Conclusions
The absence of deformation in these samples of the Lago della Vecchia area permits the preservation of pre-eclogitic microstructures and assemblages, even where the Alpine metamorphic overprint is penetrative (i.e. the Eclogite Micaschists Complex).
The eclogite-facies re-equilibration is also testified by assemblages that resemble those of other area of the Eclogitic Micaschists Complex.
Coronitic microstructures reflect the stages of the prograde biotite break-down thorough a series of continuous reactions that progressively change the biotite composition, producing garnet coronas. Igneous primary plagioclase breakdown occurs during the burial stages and allows stabilization of Ca-phases as epidote and grossular-rich garnet coronas. Plagioclase break-down is also associated with the growth of hydrous minerals such as phengitic mica and epidote that imply a contribution of H2O and K2O to the reactions.
H2O may have an important role on the diffusive mass transfer, enhancing metamorphic reactions and providing chemical feeds to all reactions observed in the coronitic metagranite of the Lago della Vecchia: e.g. plagioclaseI cores, plagioclaseI rims, biotiteI rims, white micaI rims.

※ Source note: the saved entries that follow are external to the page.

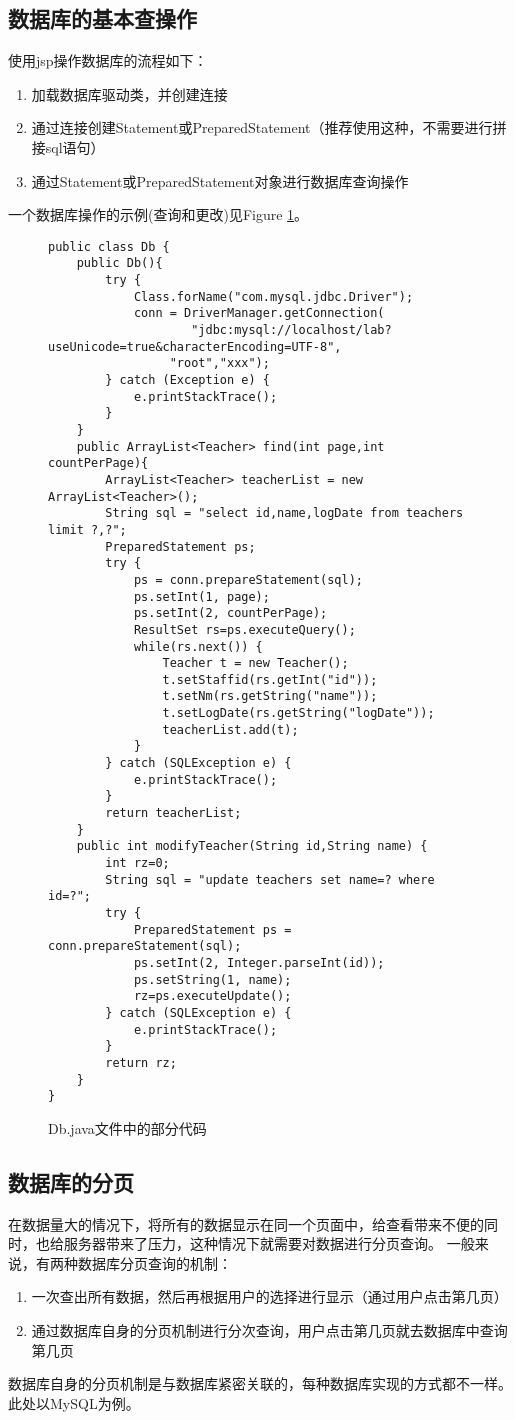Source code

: \subsection{数据库的基本查操作}
使用jsp操作数据库的流程如下：
\begin{enumerate}
\item
加载数据库驱动类，并创建连接
\item
通过连接创建Statement或PreparedStatement（推荐使用这种，不需要进行拼接sql语句）
\item
通过Statement或PreparedStatement对象进行数据库查询操作
\end{enumerate}
一个数据库操作的示例(查询和更改)见Figure \ref{Log4j-db}。
\begin{figure}
\begin{verbatim}
public class Db {
	public Db(){
		try {
			Class.forName("com.mysql.jdbc.Driver");
			conn = DriverManager.getConnection(
			    	"jdbc:mysql://localhost/lab?useUnicode=true&characterEncoding=UTF-8",
				 "root","xxx");
		} catch (Exception e) {
			e.printStackTrace();
		}
	}
	public ArrayList<Teacher> find(int page,int countPerPage){
		ArrayList<Teacher> teacherList = new ArrayList<Teacher>();
		String sql = "select id,name,logDate from teachers limit ?,?";
		PreparedStatement ps;
		try {
			ps = conn.prepareStatement(sql);
			ps.setInt(1, page);
			ps.setInt(2, countPerPage);
			ResultSet rs=ps.executeQuery();
			while(rs.next()) {
				Teacher t = new Teacher();
				t.setStaffid(rs.getInt("id"));
				t.setNm(rs.getString("name"));
				t.setLogDate(rs.getString("logDate"));
				teacherList.add(t);
			}
		} catch (SQLException e) {
			e.printStackTrace();
		}
		return teacherList;
	}
	public int modifyTeacher(String id,String name) {
		int rz=0;
		String sql = "update teachers set name=? where id=?";
		try {
			PreparedStatement ps = conn.prepareStatement(sql);
			ps.setInt(2, Integer.parseInt(id));
			ps.setString(1, name);
			rz=ps.executeUpdate();
		} catch (SQLException e) {
			e.printStackTrace();
		}
		return rz;
	}
}
\end{verbatim}
\caption{Db.java文件中的部分代码}
\label{Log4j-db}
\end{figure}
\subsection{数据库的分页}
在数据量大的情况下，将所有的数据显示在同一个页面中，给查看带来不便的同时，也给服务器带来了压力，这种情况下就需要对数据进行分页查询。
一般来说，有两种数据库分页查询的机制：
\begin{enumerate}
\item
一次查出所有数据，然后再根据用户的选择进行显示（通过用户点击第几页）


\item
通过数据库自身的分页机制进行分次查询，用户点击第几页就去数据库中查询第几页

\end{enumerate}
数据库自身的分页机制是与数据库紧密关联的，每种数据库实现的方式都不一样。此处以MySQL为例。

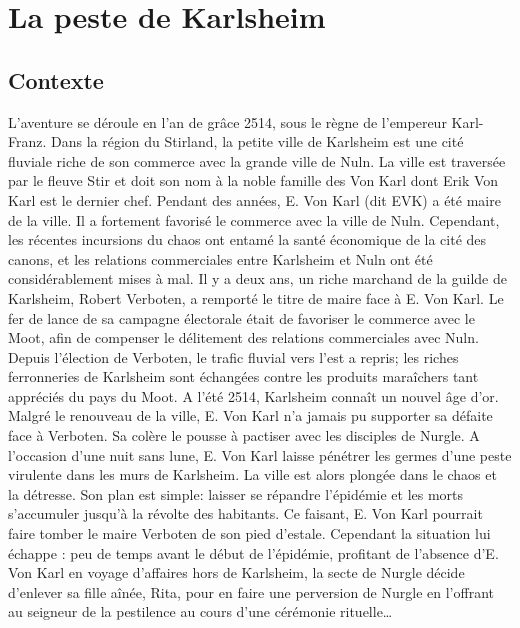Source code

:\documentclass[french,oneside]{wfrp}
\begin{document}
\chapter{La peste de Karlsheim}
\label{chap:la-peste-de-karlsheim}

\section{Contexte}
\label{sec:contexte}

L’aventure se déroule en l’an de grâce 2514, sous le règne de
l’empereur Karl-Franz.  Dans la région du Stirland, la petite ville de
Karlsheim est une cité fluviale riche de son commerce avec la grande
ville de Nuln. La ville est traversée par le fleuve Stir et doit son
nom à la noble famille des Von Karl dont Erik Von Karl est le dernier
chef. Pendant des années, E. Von Karl (dit EVK) a été maire de la
ville. Il a fortement favorisé le commerce avec la ville de
Nuln. Cependant, les récentes incursions du chaos ont entamé la santé
économique de la cité des canons, et les relations commerciales entre
Karlsheim et Nuln ont été considérablement mises à mal. Il y a deux
ans, un riche marchand de la guilde de Karlsheim, Robert Verboten, a
remporté le titre de maire face à E. Von Karl. Le fer de lance de sa
campagne électorale était de favoriser le commerce avec le Moot, afin
de compenser le délitement des relations commerciales avec
Nuln. Depuis l’élection de Verboten, le trafic fluvial vers l’est a
repris; les riches ferronneries de Karlsheim sont échangées contre les
produits maraîchers tant appréciés du pays du Moot. A l’été 2514,
Karlsheim connaît un nouvel âge d’or. \\

Malgré le renouveau de la ville, E. Von Karl n’a jamais pu supporter
sa défaite face à Verboten. Sa colère le pousse à pactiser avec les
disciples de Nurgle. A l’occasion d’une nuit sans lune, E. Von Karl
laisse pénétrer les germes d’une peste virulente dans les murs de
Karlsheim. La ville est alors plongée dans le chaos et la
détresse. Son plan est simple: laisser se répandre l’épidémie et les
morts s’accumuler jusqu’à la révolte des habitants. Ce faisant, E. Von
Karl pourrait faire tomber le maire Verboten de son pied d’estale.
Cependant la situation lui échappe : peu de temps avant le début de
l’épidémie, profitant de l’absence d’E. Von Karl en voyage d'affaires
hors de Karlsheim, la secte de Nurgle décide d’enlever sa fille aînée,
Rita, pour en faire une perversion de Nurgle en l'offrant au seigneur
de la pestilence au cours d’une cérémonie rituelle\dots
\end{document}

Deformation is absent within the studied samples of coronitic metagranite of the Lago della Vecchia but it is evident that the transformations are much more evolved within deformed volumes of metagranite than in the undeformed ones as shown in other field-based studies (Spalla et al, 2004) or at laboratory scale (Holyhoke and Tullis, 2006). Within the Lago della Vecchia metagranite deformation enhanced reaction kinetics in the progress of metamorphic transformations, as previously suggested by Hobbs et al. (2010) although the role of fluids during pre-burial and burial stages is still not understood.